The researchers used the Kullback-Leibler divergence between topic distributions and compared it to a random background to find that Topic 9 is the most interesting topic and differed this from the background distribution. Using multiple known gene sets, the authors annotated the functions of the top-weighted genes part of Topic 9 to discover that these genes are highly enriched in heat-shock response proteins and immune-related pathways.
The researchers analyzed and compared microbes with possible associations with SARS-CoV-2 and found that Rothia mucilaginosa, Prevotella melaninogenica, and Haemophilus parainfluenzae showed reduced relative abundance in patients with COVID-19. The results also showed that genes involved in the Notch signaling pathway like NOTCH4, HDAC2, PSEN1 are upregulated significantly in the lungs during COVID-19. Other bacteria like Escherichia coli, Staphylococcus aureus, and Klebsiella pneumoniae were also found to be highly associated with COVID-19, although many of these, especially gram-negative bacteria, could be nosocomial in some contexts.

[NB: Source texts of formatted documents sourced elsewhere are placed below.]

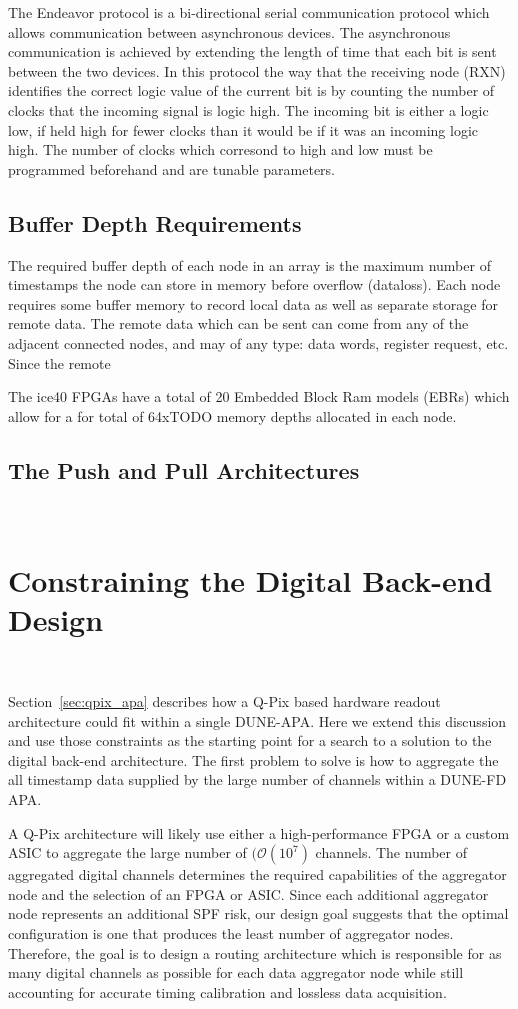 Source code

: The Endeavor protocol is a bi-directional serial communication protocol which allows communication between asynchronous devices.
The asynchronous communication is achieved by extending the length of time that each bit is sent between the two devices.
In this protocol the way that the receiving node (RXN) identifies the correct logic value of the current bit is by counting the number of clocks that the incoming signal is logic high.
The incoming bit is either a logic low, if held high for fewer clocks than it would be if it was an incoming logic high.
The number of clocks which corresond to high and low must be programmed beforehand and are tunable parameters.

\subsection{Buffer Depth Requirements}

The required buffer depth of each node in an array is the maximum number of timestamps the node can store in memory before overflow (dataloss).
Each node requires some buffer memory to record local data as well as separate storage for remote data.
The remote data which can be sent can come from any of the adjacent connected nodes, and may of any type: data words, register request, etc.
Since the remote

The ice40 FPGAs have a total of 20 Embedded Block Ram models (EBRs) which allow for a for total of 64xTODO memory depths allocated in each node.

\subsection{The Push and Pull Architectures}~\label{sec:architectures}

\section{Constraining the Digital Back-end Design}~\label{sec:digital_constraints}

Section~\ref{sec:qpix_apa} describes how a Q-Pix based hardware readout architecture could fit within a single DUNE-APA.
Here we extend this discussion and use those constraints as the starting point for a search to a solution to the digital back-end architecture.
The first problem to solve is how to aggregate the all timestamp data supplied by the large number of channels within a DUNE-FD APA.

A Q-Pix architecture will likely use either a high-performance FPGA or a custom ASIC to aggregate the large number of $(\mathcal{O}(10^{7})$ channels.
The number of aggregated digital channels determines the required capabilities of the aggregator node and the selection of an FPGA or ASIC.
Since each additional aggregator node represents an additional SPF risk, our design goal suggests that the optimal configuration is one that produces the least number of aggregator nodes.
Therefore, the goal is to design a routing architecture which is responsible for as many digital channels as possible for each data aggregator node while still accounting for accurate timing calibration and lossless data acquisition.

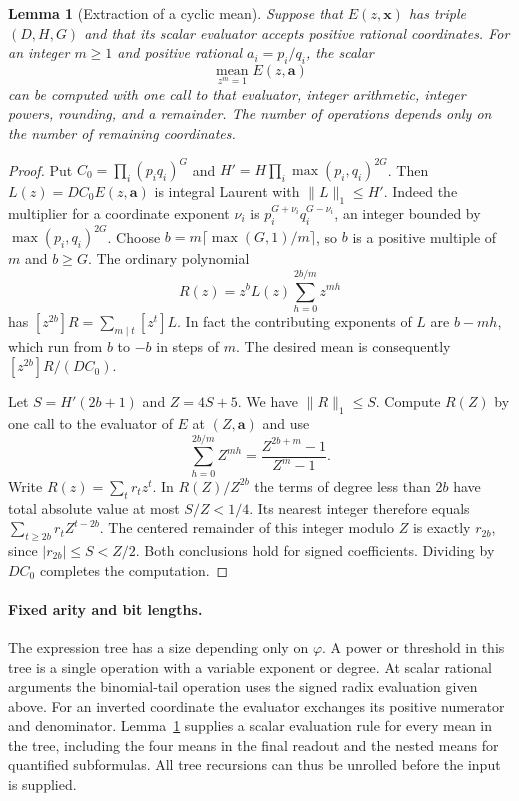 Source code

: \documentclass[11pt,letterpaper]{article}
\newtheorem{lemma}[theorem]{Lemma}
\numberwithin{equation}{section}
\begin{document}
\begin{lemma}[Extraction of a cyclic mean]\label{lem:mean-extract}
Suppose that $E(z,\mathbf x)$ has triple $(D,H,G)$ and that its scalar evaluator accepts positive rational coordinates. For an integer $m\ge1$ and positive rational $a_i=p_i/q_i$, the scalar
\[
       \underset{z^m=1}{\operatorname{mean}} E(z,\mathbf a)
\]
can be computed with one call to that evaluator, integer arithmetic, integer powers, rounding, and a remainder. The number of operations depends only on the number of remaining coordinates.
\end{lemma}
\begin{proof}
Put $C_0=\prod_i(p_iq_i)^G$ and $H'=H\prod_i\max(p_i,q_i)^{2G}$. Then $L(z)=DC_0E(z,\mathbf a)$ is integral Laurent with $\|L\|_1\le H'$. Indeed the multiplier for a coordinate exponent $\nu_i$ is $p_i^{G+\nu_i}q_i^{G-\nu_i}$, an integer bounded by $\max(p_i,q_i)^{2G}$. Choose $b=m\lceil\max(G,1)/m\rceil$, so $b$ is a positive multiple of $m$ and $b\ge G$. The ordinary polynomial
\[
                 R(z)=z^b L(z)\sum_{h=0}^{2b/m}z^{mh}
\]
has $[z^{2b}]R=\sum_{m\mid t}[z^t]L$. In fact the contributing exponents of $L$ are $b-mh$, which run from $b$ to $-b$ in steps of $m$. The desired mean is consequently $[z^{2b}]R/(DC_0)$.

Let $S=H'(2b+1)$ and $Z=4S+5$. We have $\|R\|_1\le S$. Compute $R(Z)$ by one call to the evaluator of $E$ at $(Z,\mathbf a)$ and use
\[
                    \sum_{h=0}^{2b/m} Z^{mh}
                       =\frac{Z^{2b+m}-1}{Z^m-1}.
\]
Write $R(z)=\sum_t r_tz^t$. In $R(Z)/Z^{2b}$ the terms of degree less than $2b$ have total absolute value at most $S/Z<1/4$. Its nearest integer therefore equals $\sum_{t\ge2b}r_tZ^{t-2b}$. The centered remainder of this integer modulo $Z$ is exactly $r_{2b}$, since $|r_{2b}|\le S<Z/2$. Both conclusions hold for signed coefficients. Dividing by $DC_0$ completes the computation.
\end{proof}

\paragraph{Fixed arity and bit lengths.}
The expression tree has a size depending only on $\varphi$. A power or threshold in this tree is a single operation with a variable exponent or degree. At scalar rational arguments the binomial-tail operation uses the signed radix evaluation given above. For an inverted coordinate the evaluator exchanges its positive numerator and denominator. Lemma~\ref{lem:mean-extract} supplies a scalar evaluation rule for every mean in the tree, including the four means in the final readout and the nested means for quantified subformulas. All tree recursions can thus be unrolled before the input is supplied.
\end{document}
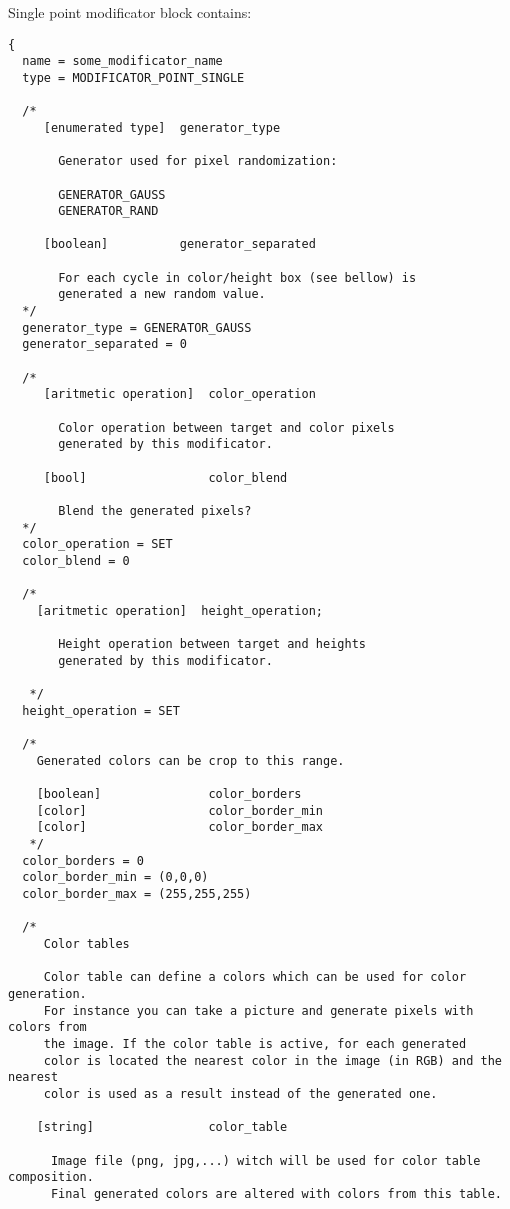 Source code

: \documentclass[9pt]{article}
\begin{document}
Single point modificator block contains:
\begin{verbatim}
{
  name = some_modificator_name
  type = MODIFICATOR_POINT_SINGLE

  /*    
     [enumerated type]  generator_type
     
       Generator used for pixel randomization:
       
       GENERATOR_GAUSS
       GENERATOR_RAND
      
     [boolean]          generator_separated
     
       For each cycle in color/height box (see bellow) is
       generated a new random value.
  */
  generator_type = GENERATOR_GAUSS
  generator_separated = 0
    
  /*      
     [aritmetic operation]  color_operation
     
       Color operation between target and color pixels 
       generated by this modificator.
     
     [bool]                 color_blend
     
       Blend the generated pixels?
  */      
  color_operation = SET
  color_blend = 0
  
  /*      
    [aritmetic operation]  height_operation;
    
       Height operation between target and heights
       generated by this modificator.
    
   */
  height_operation = SET

  /*
    Generated colors can be crop to this range.
  
    [boolean]               color_borders
    [color]                 color_border_min
    [color]                 color_border_max
   */
  color_borders = 0
  color_border_min = (0,0,0)
  color_border_max = (255,255,255)
  
  /*
     Color tables 
     
     Color table can define a colors which can be used for color generation. 
     For instance you can take a picture and generate pixels with colors from
     the image. If the color table is active, for each generated
     color is located the nearest color in the image (in RGB) and the nearest 
     color is used as a result instead of the generated one.
     
    [string]                color_table
      
      Image file (png, jpg,...) witch will be used for color table composition. 
      Final generated colors are altered with colors from this table.
    

\end{verbatim}
\end{document}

The researchers inferred COVID-19-specific linked genes by comparing their occurrences in healthy individuals and those with COVID-19. They found that VEGFA-VEGFR2 and cytoplasmic ribosomal protein was associated with COVID-19.

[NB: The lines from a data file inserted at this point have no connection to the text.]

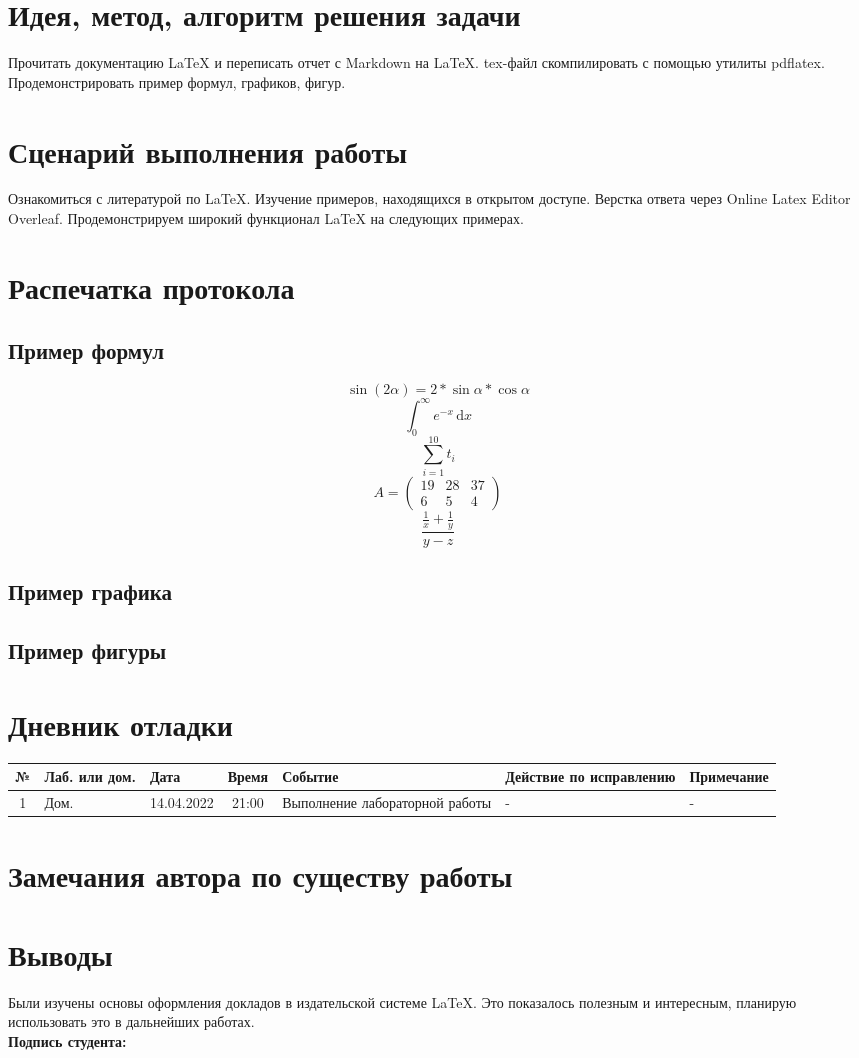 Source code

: \documentclass[12pt, letterpaper]{article}
\begin{document}
\section{Идея, метод, алгоритм решения задачи}
Прочитать документацию \LaTeX{} и переписать отчет с Markdown на \LaTeX{}. tex-файл скомпилировать с помощью утилиты pdflatex. Продемонстрировать пример формул, графиков, фигур. 
\section{Сценарий выполнения работы}
Ознакомиться с литературой по \LaTeX{}. Изучение примеров, находящихся в открытом доступе. Верстка ответа через Online Latex Editor Overleaf.
Продемонстрируем широкий функционал \LaTeX{} на следующих примерах.
\section{Распечатка протокола}
\subsection{Пример формул}
\[\sin (2 \alpha) = 2*\sin \alpha*\cos \alpha\]
\[\int_0^\infty e^{-x}\,\mathrm{d}x\]
\[\displaystyle\sum_{i=1}^{10} t_i\]
\[A=
\begin{pmatrix}
19 & 28 & 37\\
6 & 5 & 4
\end{pmatrix}\]
\[\frac{\frac{1}{x}+\frac{1}{y}}{y-z}\]
\subsection{Пример графика} 

\subsection{Пример фигуры} 
\section{Дневник отладки}
\begin{tabular}{|c|p{1cm}|p{2cm}|c|p{3 cm}|p{1.5 cm}|p{2.3 cm}|}
    \hline
    № & Лаб. или дом. & Дата & Время & Событие & Действие по исправлению & Примечание\\
    \hline
    1 & Дом. & 14.04.2022 & 21:00 & Выполнение лабораторной работы & - & -\\
    \hline
\end{tabular}
\section{Замечания автора по существу работы}

\section{Выводы}
Были изучены основы оформления докладов в издательской системе \LaTeX{}. Это показалось полезным и интересным, планирую использовать это в дальнейших работах.  \\
\flushright \textbf{Подпись студента:} \underline{\hspace{3cm}}
\end{document}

Top-ranked pathways were identified using a random walk with restart (RWR) approach, whierein the findings identified the VEGFA-VEGFR2 as well as the immune pathway. MLCrosstalk identified genes like IFNAR1, IFNAR2, and STAT associated with the viral entry.
The MLCrosstalk statistical model developed by the researchers overcame three challenges including heterogeneity and noise in data, integration of multiple data types, and personalized linkage identification. Using MLCrosstalk, a list of genes and microbes associated with SARS-CoV-2 were identified, latent patterns of multiple data sets were retrieved, and sample-specific linkages showing biological evidence were identified.
The team identified the microbial co-infections associated with COVID-19, with some microbes showing synergistic and antagonistic effects with COVID-19. The linked genes of R. mucilaginosa had a high representation in COVID-19 patients, while those of P. melaninogenica had a lower representation in the aforementioned pathway creating an opposite pattern. Such distinct patterns were also seen between these two microbe groups for other pathways like immune-response, type II interferon signaling, and Notch signaling pathways.
bioRxiv publishes preliminary scientific reports that are not peer-reviewed and, therefore, should not be regarded as conclusive, guide clinical practice/health-related behavior, or treated as established information.